What I do not really like about your Idea is that , afaiu your method limits our possibilities for effects a bit. What we want to add (later in development) are 3d-like effects. I am thinking about small camera-pans if you change direction and probably splatter-effects (no humans) xD. The cam pans are almost impossble if we go 2d.
Can you reckon how much work it is to code a simple 3d display-method with animations. Or where to get such a method, we can slighly alter and then use.
Making a 3D game happen means implementing a camera, realizing texture mapping onto polygon soups, coding the lighting and additional effects like environment mapping or shadows, building a reasonable physics system, in your case adding a keyframe animations system, thus implementing bezier curves and possibly doing animation blending so that going into a new animation happens smoothly, coding the importer.. And all the stuff I forgot, of course.
It's not something that codes itself, but it's not hard at all. Many of the topics are "solved", so you just have to do research, meaning reading papers, howtos etc.
A problem is that such a codebase can get rather large and complicated, so you would have to design ahead.
And there are already engines out there that can do it all for you, you just have to read the manuals and code accordingly; see above.
As for material on animation, I recommend browsing gamedev.net, checking out wikipedia, figuring out how Blender does it and writing prototypes.
There are diverse pitfalls for beginners, like rotations, optimizations, synchronization of events, designing metastructures, .. I can't spell everything out for you. Engine development is a rather large topic.
What I can tell you in any case that 3D animation isn't just a matter of a chunk of code. To integrate animation into an engine, you have to design everything for it.
After all, it consumes memory, uses computing cycles, gives you events to handle, should react on events, is asynchronous in one regard and synchronous in the other... Blablabla. It's an integrated system, so it's not trivial in any case.
The animation system I told you about above does things in the following way:
In a frame
For each animated mesh
Is current mesh animation frame a keyframe?
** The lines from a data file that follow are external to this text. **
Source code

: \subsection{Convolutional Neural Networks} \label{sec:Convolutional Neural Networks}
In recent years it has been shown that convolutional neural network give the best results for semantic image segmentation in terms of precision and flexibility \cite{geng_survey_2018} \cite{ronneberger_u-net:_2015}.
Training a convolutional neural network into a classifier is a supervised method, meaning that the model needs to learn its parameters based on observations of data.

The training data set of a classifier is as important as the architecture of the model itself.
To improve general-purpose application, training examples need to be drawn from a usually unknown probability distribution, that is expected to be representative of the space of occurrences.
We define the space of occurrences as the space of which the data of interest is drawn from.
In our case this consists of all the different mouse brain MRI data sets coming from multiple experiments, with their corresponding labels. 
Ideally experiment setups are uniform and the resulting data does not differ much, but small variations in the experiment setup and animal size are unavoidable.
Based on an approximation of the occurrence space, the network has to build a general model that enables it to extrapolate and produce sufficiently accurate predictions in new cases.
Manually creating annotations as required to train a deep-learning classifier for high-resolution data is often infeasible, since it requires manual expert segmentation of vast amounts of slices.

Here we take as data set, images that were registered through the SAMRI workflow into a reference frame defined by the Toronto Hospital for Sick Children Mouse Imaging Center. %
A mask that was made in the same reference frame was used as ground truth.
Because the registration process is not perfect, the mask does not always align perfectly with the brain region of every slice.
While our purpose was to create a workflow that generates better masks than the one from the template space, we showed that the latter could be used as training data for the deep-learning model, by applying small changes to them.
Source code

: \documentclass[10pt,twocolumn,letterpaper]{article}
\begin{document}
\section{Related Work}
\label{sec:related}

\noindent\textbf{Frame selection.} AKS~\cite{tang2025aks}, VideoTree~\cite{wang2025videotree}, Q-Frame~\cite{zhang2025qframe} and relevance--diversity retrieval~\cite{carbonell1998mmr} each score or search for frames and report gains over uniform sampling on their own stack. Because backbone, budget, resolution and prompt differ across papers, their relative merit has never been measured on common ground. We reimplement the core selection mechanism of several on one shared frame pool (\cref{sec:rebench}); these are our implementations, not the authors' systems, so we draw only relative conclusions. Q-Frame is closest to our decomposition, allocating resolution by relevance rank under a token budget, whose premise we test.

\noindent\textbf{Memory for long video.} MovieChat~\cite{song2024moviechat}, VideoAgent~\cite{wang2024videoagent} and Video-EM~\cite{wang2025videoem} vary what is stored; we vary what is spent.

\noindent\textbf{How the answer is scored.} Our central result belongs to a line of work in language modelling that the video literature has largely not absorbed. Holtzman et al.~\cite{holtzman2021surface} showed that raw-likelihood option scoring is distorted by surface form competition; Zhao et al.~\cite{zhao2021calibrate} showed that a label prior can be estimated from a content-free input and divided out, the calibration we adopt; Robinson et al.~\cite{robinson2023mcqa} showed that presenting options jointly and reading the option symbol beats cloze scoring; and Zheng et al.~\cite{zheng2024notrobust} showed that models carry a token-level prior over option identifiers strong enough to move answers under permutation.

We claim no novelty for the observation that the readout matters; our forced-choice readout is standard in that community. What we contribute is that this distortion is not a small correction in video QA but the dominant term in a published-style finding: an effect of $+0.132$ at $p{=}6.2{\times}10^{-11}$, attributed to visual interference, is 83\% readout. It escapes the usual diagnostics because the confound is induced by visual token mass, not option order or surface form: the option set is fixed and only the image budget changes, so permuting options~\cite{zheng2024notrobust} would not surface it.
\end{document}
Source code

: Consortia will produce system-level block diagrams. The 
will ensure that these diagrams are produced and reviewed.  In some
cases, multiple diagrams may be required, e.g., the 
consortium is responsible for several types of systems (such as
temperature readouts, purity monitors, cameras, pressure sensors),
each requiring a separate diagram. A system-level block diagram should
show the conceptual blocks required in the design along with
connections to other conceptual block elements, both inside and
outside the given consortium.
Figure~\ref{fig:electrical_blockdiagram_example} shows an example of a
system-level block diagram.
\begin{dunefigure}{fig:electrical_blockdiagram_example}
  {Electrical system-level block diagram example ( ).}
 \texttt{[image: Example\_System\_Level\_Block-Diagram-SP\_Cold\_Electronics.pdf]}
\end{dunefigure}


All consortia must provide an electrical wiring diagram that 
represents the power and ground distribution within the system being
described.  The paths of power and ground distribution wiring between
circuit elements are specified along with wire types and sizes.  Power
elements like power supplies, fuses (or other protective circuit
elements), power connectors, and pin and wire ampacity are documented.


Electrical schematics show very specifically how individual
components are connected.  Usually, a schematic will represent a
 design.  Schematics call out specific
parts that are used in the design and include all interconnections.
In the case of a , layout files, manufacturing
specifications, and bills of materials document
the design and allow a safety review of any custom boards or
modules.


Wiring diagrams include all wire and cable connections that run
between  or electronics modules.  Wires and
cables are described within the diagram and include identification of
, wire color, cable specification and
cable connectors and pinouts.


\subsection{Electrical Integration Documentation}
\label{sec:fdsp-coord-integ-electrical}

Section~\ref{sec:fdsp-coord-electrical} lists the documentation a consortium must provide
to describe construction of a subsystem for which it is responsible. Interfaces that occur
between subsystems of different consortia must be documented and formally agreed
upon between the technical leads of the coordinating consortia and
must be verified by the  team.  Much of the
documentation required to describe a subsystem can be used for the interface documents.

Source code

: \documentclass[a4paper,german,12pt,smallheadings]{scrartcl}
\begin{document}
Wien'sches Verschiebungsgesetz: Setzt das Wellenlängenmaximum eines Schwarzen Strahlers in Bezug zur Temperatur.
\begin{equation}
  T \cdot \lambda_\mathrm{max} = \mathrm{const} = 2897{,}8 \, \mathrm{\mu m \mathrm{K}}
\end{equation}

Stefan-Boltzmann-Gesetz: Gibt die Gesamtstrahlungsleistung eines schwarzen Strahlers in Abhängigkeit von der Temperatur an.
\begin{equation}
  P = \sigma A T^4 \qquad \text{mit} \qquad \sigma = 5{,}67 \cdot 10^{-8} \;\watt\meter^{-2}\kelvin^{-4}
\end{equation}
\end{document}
Yes: Copy rotation, location, scale from keyframe to mesh
No: Interpolate rotation, location, scale from previous and next keyframe via bezier curves, linearly or whatever floats your boat, apply to mesh
So it's rather simple in theory, as you can see. As you will see once you're familiar with the details, it's rather simple in practice, as well; at least when you've got the pitfalls covered. But it's limited and obviously flawed, for example, you can see the seams between meshes when they animate; or the data overhead is rather large; or it needs a lot of interpolation, so it is expensive.